At some point during Saturday night's Kronos Quartet concert three words struck me. They were the title of the first episode of David Attenborough's groundbreaking natural history documentary Life on Earth: "The Infinite Variety". For, having been to the Americas, Egypt, Iceland, Palestine, Australia and Iraq the previous evening, here we were embarking on yet another world tour, and a completely different one at that.

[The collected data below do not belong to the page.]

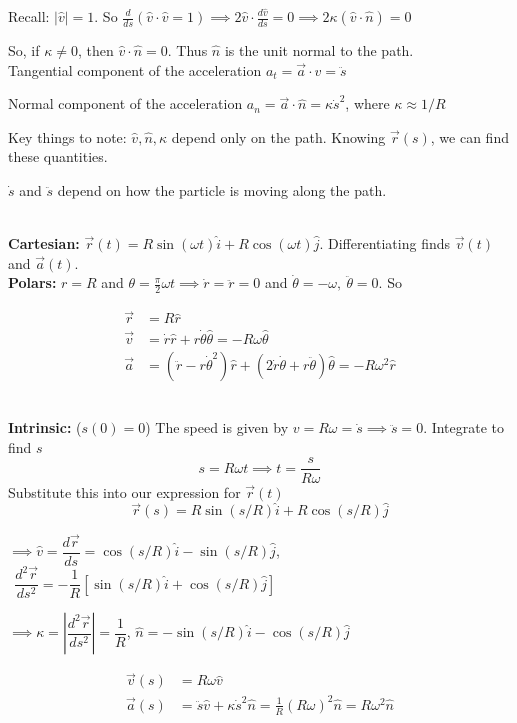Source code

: Recall: $|\hat{v}| = 1$. So $\frac{d}{ds}(\hat{v}\cdot\hat{v} = 1) \implies 2\hat{v}\cdot\frac{d\hat{v}}{ds} = 0 \implies 2\kappa(\hat{v}\cdot\hat{n}) = 0$

So, if $\kappa \neq 0$, then $\hat{v}\cdot \hat{n} = 0$. Thus $\hat{n}$ is the unit normal to the path.\\

Tangential component of the acceleration $a_t = \vec{a}\cdot\hat{v} = \ddot{s}$

Normal component of the acceleration $a_n = \vec{a}\cdot\hat{n} = \kappa \dot{s}^2$, where $\kappa \approx 1/R$
\vspace*{100pt}

Key things to note: $\hat{v}, \hat{n}, \kappa$ depend only on the path. Knowing $\vec{r}(s)$, we can find these 	quantities. 

$\dot{s}$ and $\ddot{s}$ depend on how the particle is moving along the path.\\


\begin{example}~\\

\textbf{Cartesian:}
$\vec{r}(t) = R\sin(\omega t)\hat{i} + R\cos(\omega t)\hat{j}$.
Differentiating finds $\vec{v}(t)$ and $\vec{a}(t)$.\\

\textbf{Polars:} 
$r = R$ and $\theta = \frac{\pi}{2} \omega t \implies \dot{r} = \ddot{r} = 0$ and $ \dot{\theta} = -\omega,~\ddot{\theta} = 0$. So 

\[\begin{aligned}
	\vec{r} &= R\hat{r}\\
 \vec{v} &= \dot{r}\hat{r} + r\dot{\theta}\hat{\theta} = -R\omega\hat{\theta}\\
\vec{a} &= (\ddot{r} - r\dot{\theta}^2)\hat{r} + (2\dot{r}\dot{\theta} + r\ddot{\theta})\hat{\theta} = -R\omega^2\hat{r}
\end{aligned}
\]~

\textbf{Intrinsic:} ($s(0) = 0$) The speed is given by $v = R\omega = \dot{s} \implies \ddot{s} = 0$. Integrate to find $s$
\[s = R\omega t \implies t= \frac{s}{R\omega}\]
Substitute this into our expression for $\vec{r}(t)$
\[\vec{r}(s) = R\sin(s/R)\hat{i} + R\cos(s/R)\hat{j}\]

$\implies \hat{v} = \dfrac{d\vec{r}}{ds} = \cos(s/R)\hat{i} - \sin(s/R)\hat{j}$,
$~~\dfrac{d^2\vec{r}}{ds^2} = -\dfrac{1}{R}[\sin(s/R)\hat{i} + \cos(s/R)\hat{j}]$

$\implies \kappa = \left|\dfrac{d^2\vec{r}}{ds^2} \right| = \dfrac{1}{R}$, $\hat{n} = -\sin(s/R)\hat{i} - \cos(s/R)\hat{j}$

\[\begin{aligned}
\vec{v}(s) &= R\omega \hat{v}\\
\vec{a}(s) &= \ddot{s}\hat{v} + \kappa \dot{s}^2\hat{n} = \frac{1}{R}(R\omega)^2\hat{n} = R\omega^2\hat{n}
\end{aligned}
\]
\end{example}


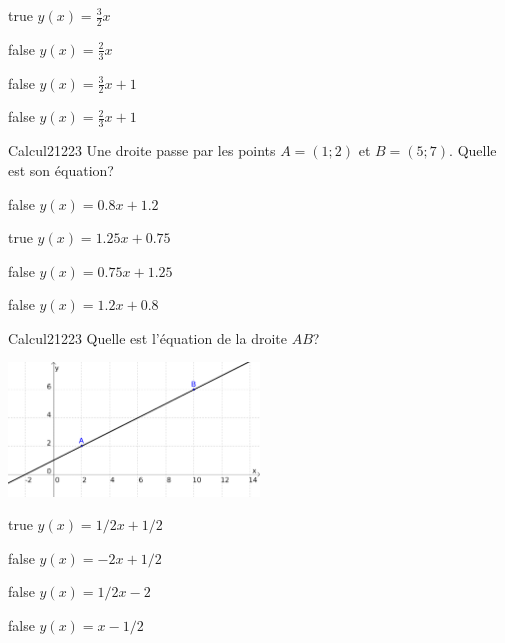 \documentclass[11pt]{article}
\begin{document}
            \begin{reponses}
            	\item[true] $y(x)=\frac{3}{2}x$
            	\item[false] $y(x)=\frac{2}{3}x$
                \item[false] $y(x)=\frac{3}{2}x+1$
                \item[false] $y(x)=\frac{2}{3}x+1$
            \end{reponses}

            \begin{question}{27}{Calcul}{2}{1223}
                Une droite passe par les points $A = (1;2)$ et $B = (5;7)$. Quelle est son équation?
            \end{question}

            \begin{reponses}
                \item[false] $y(x)=\num{0.8}x+\num{1.2}$
                \item[true] $y(x)=\num{1.25}x+\num{0.75}$
                \item[false] $y(x)=\num{0.75}x+\num{1.25}$
                \item[false] $y(x)=\num{1.2}x+\num{0.8}$
            \end{reponses}

            \begin{question}{27}{Calcul}{2}{1223}
                Quelle est l'équation de la droite $AB$?\\
                \begin{center}
                	\includegraphics[width=0.5\textwidth]{Philippe/Figures_Philippe/calcul_6_9.png}
                \end{center}
            \end{question}

            \begin{reponses}
                \item[true] $y(x)=1/2x+1/2$
                \item[false] $y(x)=-2x+1/2$
                \item[false] $y(x)=1/2x-2$
                \item[false] $y(x)=x-1/2$
            \end{reponses}
\end{document}
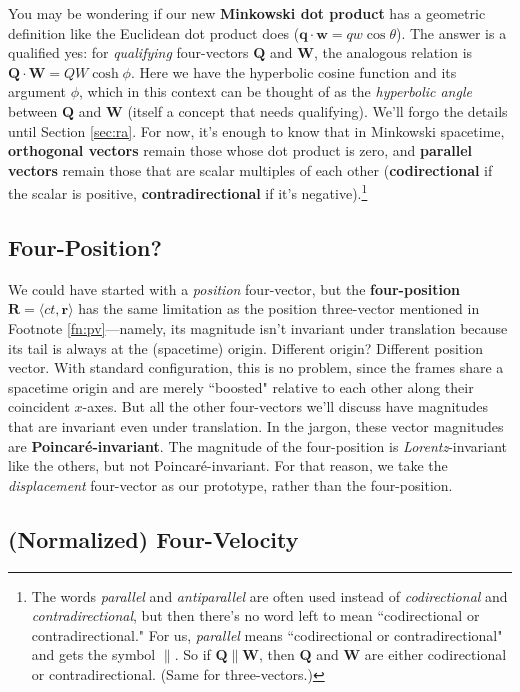 \documentclass[12pt]{article}
\renewcommand{\vv}[1]{\mathbf{#1}}
\begin{document}
You may be wondering if our new \textbf{Minkowski dot product} has a geometric definition like the Euclidean dot product does ($\vv q \cdot \vv w = qw \cos \theta$). The answer is a qualified yes: for \emph{qualifying} four-vectors $\vv Q$ and $\vv W$, the analogous relation is $\vv Q \cdot \vv W = QW \cosh \phi$. Here we have the hyperbolic cosine function and its argument $\phi$, which in this context can be thought of as the \emph{hyperbolic angle} between $\vv Q$ and $\vv W$ (itself a concept that needs qualifying). We'll forgo the details until Section \ref{sec:ra}. For now, it's enough to know that in Minkowski spacetime, \textbf{orthogonal vectors} remain those whose dot product is zero, and \textbf{parallel vectors} remain those that are scalar multiples of each other (\textbf{codirectional} if the scalar is positive, \textbf{contradirectional} if it's negative).\footnote{The words \emph{parallel} and \emph{antiparallel} are often used instead of \emph{codirectional} and \emph{contradirectional}, but then there's no word left to mean ``codirectional or contradirectional." For us, \emph{parallel} means ``codirectional or contradirectional" and gets the symbol $\parallel$. So if $\vv Q \parallel \vv W$, then $\vv Q$ and $\vv W$ are either codirectional or contradirectional. (Same for three-vectors.)}


\subsection{Four-Position?}

We could have started with a \emph{position} four-vector, but the \textbf{four-position} $\vv R = \langle ct, \vv r \rangle$ has the same limitation as the position three-vector mentioned in Footnote \ref{fn:pv}---namely, its magnitude isn't invariant under translation because its tail is always at the (spacetime) origin. Different origin? Different position vector. With standard configuration, this is no problem, since the frames share a spacetime origin and are merely ``boosted" relative to each other along their coincident $x$-axes. But all the other four-vectors we'll discuss have magnitudes that are invariant even under translation. In the jargon, these vector magnitudes are \textbf{Poincar\'e-invariant}. The magnitude of the four-position is \emph{Lorentz}-invariant like the others, but not Poincar\'e-invariant. For that reason, we take the \emph{displacement} four-vector as our prototype, rather than the four-position.


\subsection{(Normalized) Four-Velocity}
\end{document}
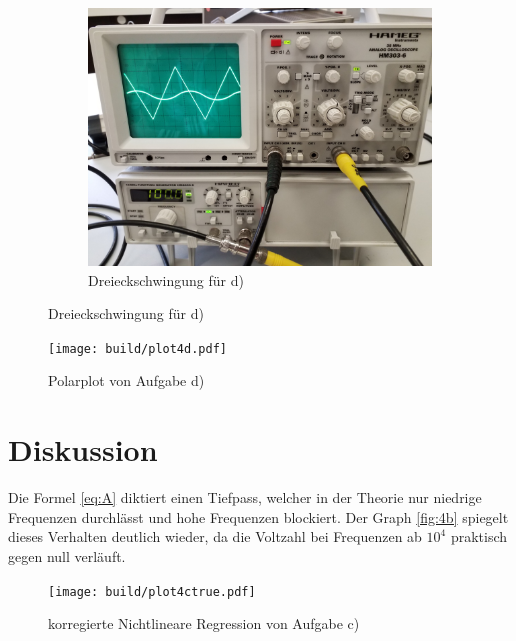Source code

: \begin{figure}[H]
\begin{subfigure}{0.48\linewidth}
      \includegraphics[width=\textwidth]{images/dreieck.jpg}
      \centering
      \caption{Dreieckschwingung für d)}  
    \end{subfigure}
  \end{figure}



  \begin{figure}[H]
    \texttt{[image: build/plot4d.pdf]}
    \centering
    \caption{Polarplot von Aufgabe d)}
    \label{fig:4d}
  \end{figure}

  


\section{Diskussion}

Die Formel \ref{eq:A} diktiert einen Tiefpass, welcher in der Theorie nur niedrige Frequenzen durchlässt und hohe Frequenzen
blockiert. Der Graph \ref{fig:4b} spiegelt dieses Verhalten deutlich wieder, da die Voltzahl bei Frequenzen ab $10^4$ 
praktisch gegen null verläuft. 





  \begin{figure}[H]
    \texttt{[image: build/plot4ctrue.pdf]}
    \centering
    \caption{korregierte Nichtlineare Regression von Aufgabe c)}
    \label{fig:4ctrue}
  \end{figure}

\newpage
\nocite{V353}
\nocite{scipy}
\nocite{uncertainties}
\printbibliography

Music of Steve Reich - Sat 30 April 2011 -0222
Photo: Andy Catlin

It began in America with John Zorn's The Dead Man. The quartet seemed to have a lot of fun with this series of miniatures, not least in the energy with which they turned the pages. Kronos are, since we're on the subject of pages, more or less unique in my experience in having their music hole punched into ring binders (in one case on Friday with wedges cut out so they could fold it back on itself). They pushed their instruments to their limits. And, indeed, their bows as, in the final section, they were called upon to vigorously swat the air as if batting away imaginary wraiths, with one of them taking it in turns to provide minimal accompaniment beneath. The final unified stroke, wherein three bows came together in the manner of the swords of the three musketeers, had the same impressive synchronisation as any of their playing.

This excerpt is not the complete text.